- **What needs to be done**:
Leaving out the pictures, copy each record below exactly.

[Dataset extract — start]

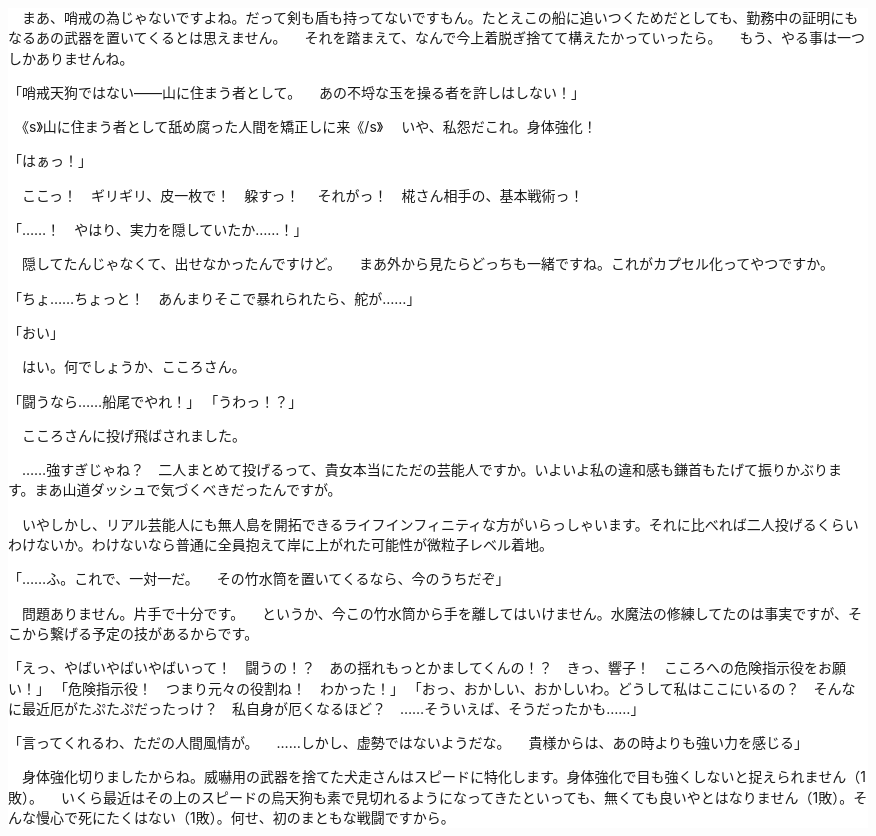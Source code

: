 
　まあ、哨戒の為じゃないですよね。だって剣も盾も持ってないですもん。たとえこの船に追いつくためだとしても、勤務中の証明にもなるあの武器を置いてくるとは思えません。
　それを踏まえて、なんで今上着脱ぎ捨てて構えたかっていったら。
　もう、やる事は一つしかありませんね。


「哨戒天狗ではない――山に住まう者として。
　あの不埒な玉を操る者を許しはしない！」


　《s》山に住まう者として舐め腐った人間を矯正しに来《/s》
　いや、私怨だこれ。身体強化！


「はぁっ！」


　ここっ！　ギリギリ、皮一枚で！　躱すっ！
　それがっ！　椛さん相手の、基本戦術っ！


「……！　やはり、実力を隠していたか……！」


　隠してたんじゃなくて、出せなかったんですけど。
　まあ外から見たらどっちも一緒ですね。これがカプセル化ってやつですか。


「ちょ……ちょっと！　あんまりそこで暴れられたら、舵が……」

「おい」


　はい。何でしょうか、こころさん。


「闘うなら……船尾でやれ！」
「うわっ！？」
　

　こころさんに投げ飛ばされました。

　……強すぎじゃね？　二人まとめて投げるって、貴女本当にただの芸能人ですか。いよいよ私の違和感も鎌首もたげて振りかぶります。まあ山道ダッシュで気づくべきだったんですが。

　いやしかし、リアル芸能人にも無人島を開拓できるライフインフィニティな方がいらっしゃいます。それに比べれば二人投げるくらいわけないか。わけないなら普通に全員抱えて岸に上がれた可能性が微粒子レベル着地。


「……ふ。これで、一対一だ。
　その竹水筒を置いてくるなら、今のうちだぞ」


　問題ありません。片手で十分です。
　というか、今この竹水筒から手を離してはいけません。水魔法の修練してたのは事実ですが、そこから繋げる予定の技があるからです。


「えっ、やばいやばいやばいって！　闘うの！？　あの揺れもっとかましてくんの！？　きっ、響子！　こころへの危険指示役をお願い！」
「危険指示役！　つまり元々の役割ね！　わかった！」
「おっ、おかしい、おかしいわ。どうして私はここにいるの？　そんなに最近厄がたぷたぷだったっけ？　私自身が厄くなるほど？　……そういえば、そうだったかも……」


「言ってくれるわ、ただの人間風情が。
　……しかし、虚勢ではないようだな。
　貴様からは、あの時よりも強い力を感じる」


　身体強化切りましたからね。威嚇用の武器を捨てた犬走さんはスピードに特化します。身体強化で目も強くしないと捉えられません（1敗）。
　いくら最近はその上のスピードの烏天狗も素で見切れるようになってきたといっても、無くても良いやとはなりません（1敗）。そんな慢心で死にたくはない（1敗）。何せ、初のまともな戦闘ですから。
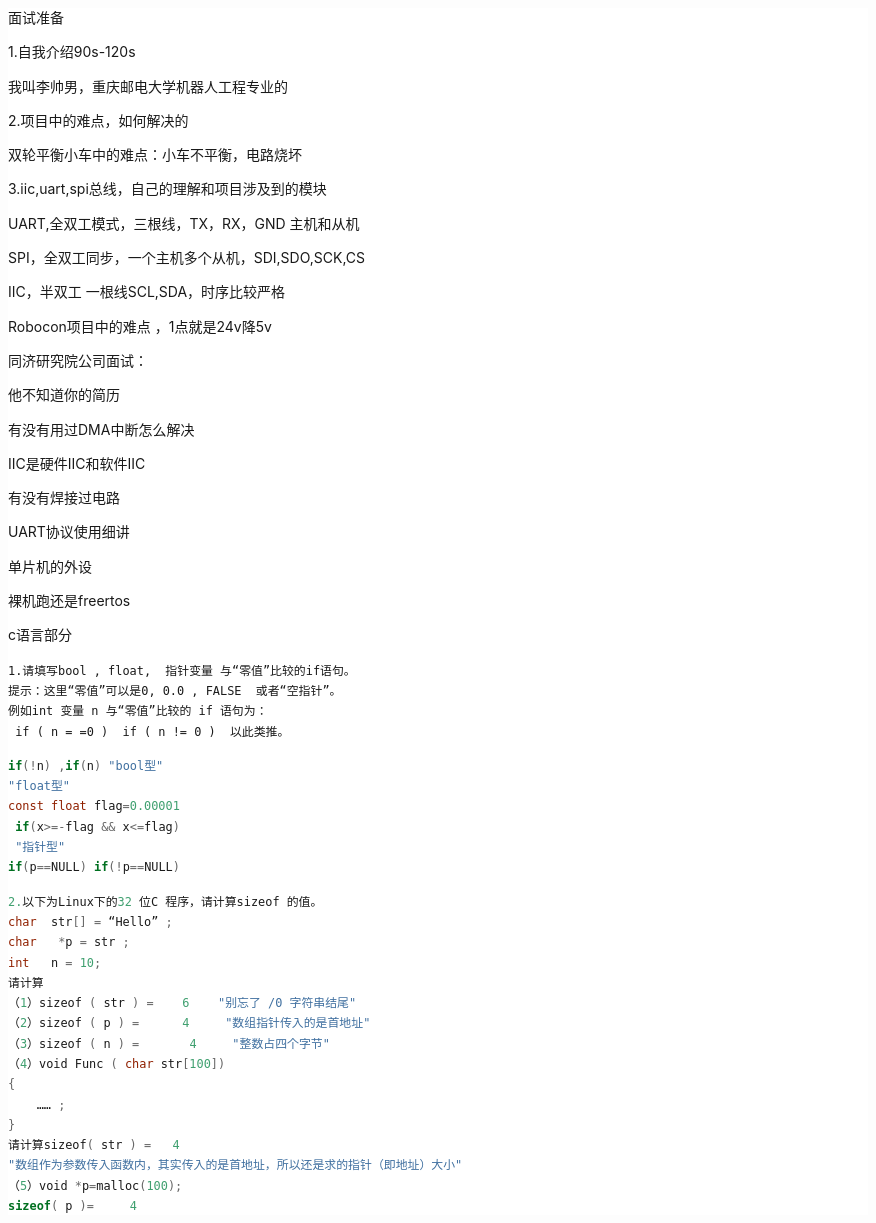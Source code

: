 面试准备

1.自我介绍90s-120s

我叫李帅男，重庆邮电大学机器人工程专业的

2.项目中的难点，如何解决的       

双轮平衡小车中的难点：小车不平衡，电路烧坏

3.iic,uart,spi总线，自己的理解和项目涉及到的模块

UART,全双工模式，三根线，TX，RX，GND 主机和从机

SPI，全双工同步，一个主机多个从机，SDI,SDO,SCK,CS

IIC，半双工 一根线SCL,SDA，时序比较严格

Robocon项目中的难点 ，1点就是24v降5v

同济研究院公司面试：

他不知道你的简历

有没有用过DMA中断怎么解决

IIC是硬件IIC和软件IIC

有没有焊接过电路

UART协议使用细讲

单片机的外设

裸机跑还是freertos



c语言部分

```
1.请填写bool , float,  指针变量 与“零值”比较的if语句。
提示：这里“零值”可以是0, 0.0 , FALSE  或者“空指针”。
例如int 变量 n 与“零值”比较的 if 语句为：
 if ( n = =0 )  if ( n != 0 )  以此类推。 

```

```c
if(!n) ,if(n) "bool型"
"float型"
const float flag=0.00001
 if(x>=-flag && x<=flag)
 "指针型"
if(p==NULL) if(!p==NULL)
```

```c
2.以下为Linux下的32 位C 程序，请计算sizeof 的值。
char  str[] = “Hello” ;                               
char   *p = str ;                                      
int   n = 10;                                               
请计算
（1）sizeof ( str ) =    6    "别忘了 /0 字符串结尾"          
（2）sizeof ( p ) =      4     "数组指针传入的是首地址"         
（3）sizeof ( n ) =		4     "整数占四个字节"
（4）void Func ( char str[100])                           
{                                          
	…… ;                                                            
}                                          
请计算sizeof( str ) =   4                 
"数组作为参数传入函数内，其实传入的是首地址，所以还是求的指针（即地址）大小"
（5）void *p=malloc(100);
sizeof( p )=     4

```

[嵌入式结构体和联合体使用]: https://blog.csdn.net/zhengnianli/article/details/111503438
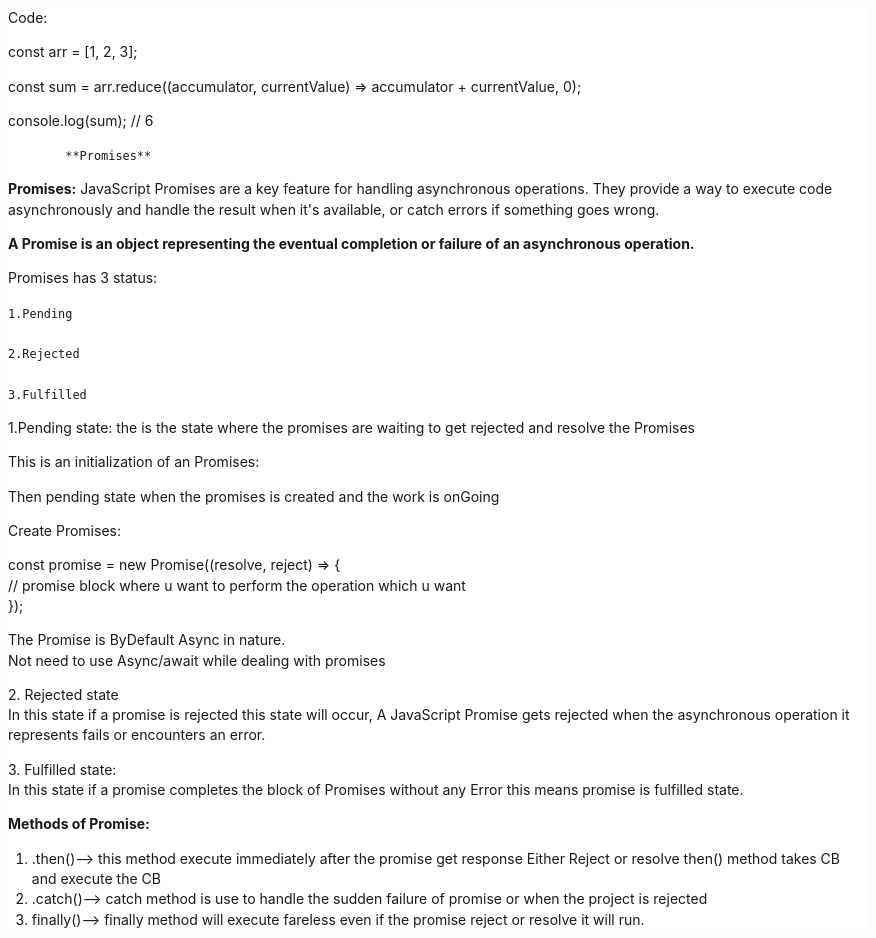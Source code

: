    

   Code: 

   const arr \= \[1, 2, 3\];

   const sum \= arr.reduce((accumulator, currentValue) \=\> accumulator \+ currentValue, 0);

   console.log(sum); // 6

   

   

 


   	

   			**Promises**

**Promises:** JavaScript Promises are a key feature for handling asynchronous operations. They provide a way to execute code asynchronously and handle the result when it's available, or catch errors if something goes wrong.

**A Promise is an object representing the eventual completion or failure of an asynchronous operation.**

Promises has 3 status:

	1.Pending 

	2.Rejected

	3.Fulfilled

1.Pending state: the is the state where the promises are waiting to get rejected and resolve the Promises

This is an initialization of an Promises:

Then pending state when the promises is created and the work is onGoing 

Create Promises:

const promise \= new Promise((resolve, reject) \=\> {  
// promise block where u want to perform the operation which u want  
});

The Promise is ByDefault Async in nature.  
Not need to use Async/await while dealing with  promises

2\. Rejected state  
	In this state if a promise is rejected this state will occur, A JavaScript Promise gets rejected when the asynchronous operation it represents fails or encounters an error.

3\. Fulfilled state:  
	In this state if a promise completes the block of Promises without any Error this means promise is fulfilled state.

**Methods of Promise:**

1. .then()--\> this method execute immediately after the promise get response Either Reject or resolve  then() method takes CB and execute the CB  
2. .catch()--\> catch method is use to handle the sudden failure of promise or when the project is rejected   
3. finally()--\> finally method will execute fareless even if the promise reject or resolve it will run.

[Dataset extract — finish]

- **Response to the task**:
Source code

: 
　まあ、哨戒の為じゃないですよね。だって剣も盾も持ってないですもん。たとえこの船に追いつくためだとしても、勤務中の証明にもなるあの武器を置いてくるとは思えません。
　それを踏まえて、なんで今上着脱ぎ捨てて構えたかっていったら。
　もう、やる事は一つしかありませんね。


「哨戒天狗ではない――山に住まう者として。
　あの不埒な玉を操る者を許しはしない！」


　《s》山に住まう者として舐め腐った人間を矯正しに来《/s》
　いや、私怨だこれ。身体強化！


「はぁっ！」


　ここっ！　ギリギリ、皮一枚で！　躱すっ！
　それがっ！　椛さん相手の、基本戦術っ！


「……！　やはり、実力を隠していたか……！」


　隠してたんじゃなくて、出せなかったんですけど。
　まあ外から見たらどっちも一緒ですね。これがカプセル化ってやつですか。


「ちょ……ちょっと！　あんまりそこで暴れられたら、舵が……」

「おい」


　はい。何でしょうか、こころさん。


「闘うなら……船尾でやれ！」
「うわっ！？」
　

　こころさんに投げ飛ばされました。

　……強すぎじゃね？　二人まとめて投げるって、貴女本当にただの芸能人ですか。いよいよ私の違和感も鎌首もたげて振りかぶります。まあ山道ダッシュで気づくべきだったんですが。

　いやしかし、リアル芸能人にも無人島を開拓できるライフインフィニティな方がいらっしゃいます。それに比べれば二人投げるくらいわけないか。わけないなら普通に全員抱えて岸に上がれた可能性が微粒子レベル着地。


「……ふ。これで、一対一だ。
　その竹水筒を置いてくるなら、今のうちだぞ」


　問題ありません。片手で十分です。
　というか、今この竹水筒から手を離してはいけません。水魔法の修練してたのは事実ですが、そこから繋げる予定の技があるからです。


「えっ、やばいやばいやばいって！　闘うの！？　あの揺れもっとかましてくんの！？　きっ、響子！　こころへの危険指示役をお願い！」
「危険指示役！　つまり元々の役割ね！　わかった！」
「おっ、おかしい、おかしいわ。どうして私はここにいるの？　そんなに最近厄がたぷたぷだったっけ？　私自身が厄くなるほど？　……そういえば、そうだったかも……」


「言ってくれるわ、ただの人間風情が。
　……しかし、虚勢ではないようだな。
　貴様からは、あの時よりも強い力を感じる」


　身体強化切りましたからね。威嚇用の武器を捨てた犬走さんはスピードに特化します。身体強化で目も強くしないと捉えられません（1敗）。
　いくら最近はその上のスピードの烏天狗も素で見切れるようになってきたといっても、無くても良いやとはなりません（1敗）。そんな慢心で死にたくはない（1敗）。何せ、初のまともな戦闘ですから。
Source code

: 面试准备

1.自我介绍90s-120s

我叫李帅男，重庆邮电大学机器人工程专业的

2.项目中的难点，如何解决的       

双轮平衡小车中的难点：小车不平衡，电路烧坏

3.iic,uart,spi总线，自己的理解和项目涉及到的模块

UART,全双工模式，三根线，TX，RX，GND 主机和从机

SPI，全双工同步，一个主机多个从机，SDI,SDO,SCK,CS

IIC，半双工 一根线SCL,SDA，时序比较严格

Robocon项目中的难点 ，1点就是24v降5v

同济研究院公司面试：

他不知道你的简历

有没有用过DMA中断怎么解决

IIC是硬件IIC和软件IIC

有没有焊接过电路

UART协议使用细讲

单片机的外设

裸机跑还是freertos



c语言部分

```
1.请填写bool , float,  指针变量 与“零值”比较的if语句。
提示：这里“零值”可以是0, 0.0 , FALSE  或者“空指针”。
例如int 变量 n 与“零值”比较的 if 语句为：
 if ( n = =0 )  if ( n != 0 )  以此类推。 

```

```c
if(!n) ,if(n) "bool型"
"float型"
const float flag=0.00001
 if(x>=-flag && x<=flag)
 "指针型"
if(p==NULL) if(!p==NULL)
```

```c
2.以下为Linux下的32 位C 程序，请计算sizeof 的值。
char  str[] = “Hello” ;                               
char   *p = str ;                                      
int   n = 10;                                               
请计算
（1）sizeof ( str ) =    6    "别忘了 /0 字符串结尾"          
（2）sizeof ( p ) =      4     "数组指针传入的是首地址"         
（3）sizeof ( n ) =		4     "整数占四个字节"
（4）void Func ( char str[100])                           
{                                          
	…… ;                                                            
}                                          
请计算sizeof( str ) =   4                 
"数组作为参数传入函数内，其实传入的是首地址，所以还是求的指针（即地址）大小"
（5）void *p=malloc(100);
sizeof( p )=     4

```

[嵌入式结构体和联合体使用]: https://blog.csdn.net/zhengnianli/article/details/111503438
Source code

:    

   Code: 

   const arr \= \[1, 2, 3\];

   const sum \= arr.reduce((accumulator, currentValue) \=\> accumulator \+ currentValue, 0);

   console.log(sum); // 6

   

   

 


   	

   			**Promises**

**Promises:** JavaScript Promises are a key feature for handling asynchronous operations. They provide a way to execute code asynchronously and handle the result when it's available, or catch errors if something goes wrong.

**A Promise is an object representing the eventual completion or failure of an asynchronous operation.**

Promises has 3 status:

	1.Pending 

	2.Rejected

	3.Fulfilled

1.Pending state: the is the state where the promises are waiting to get rejected and resolve the Promises

This is an initialization of an Promises:

Then pending state when the promises is created and the work is onGoing 

Create Promises:

const promise \= new Promise((resolve, reject) \=\> {  
// promise block where u want to perform the operation which u want  
});

The Promise is ByDefault Async in nature.  
Not need to use Async/await while dealing with  promises

2\. Rejected state  
	In this state if a promise is rejected this state will occur, A JavaScript Promise gets rejected when the asynchronous operation it represents fails or encounters an error.

3\. Fulfilled state:  
	In this state if a promise completes the block of Promises without any Error this means promise is fulfilled state.

**Methods of Promise:**

1. .then()--\> this method execute immediately after the promise get response Either Reject or resolve  then() method takes CB and execute the CB  
2. .catch()--\> catch method is use to handle the sudden failure of promise or when the project is rejected   
3. finally()--\> finally method will execute fareless even if the promise reject or resolve it will run.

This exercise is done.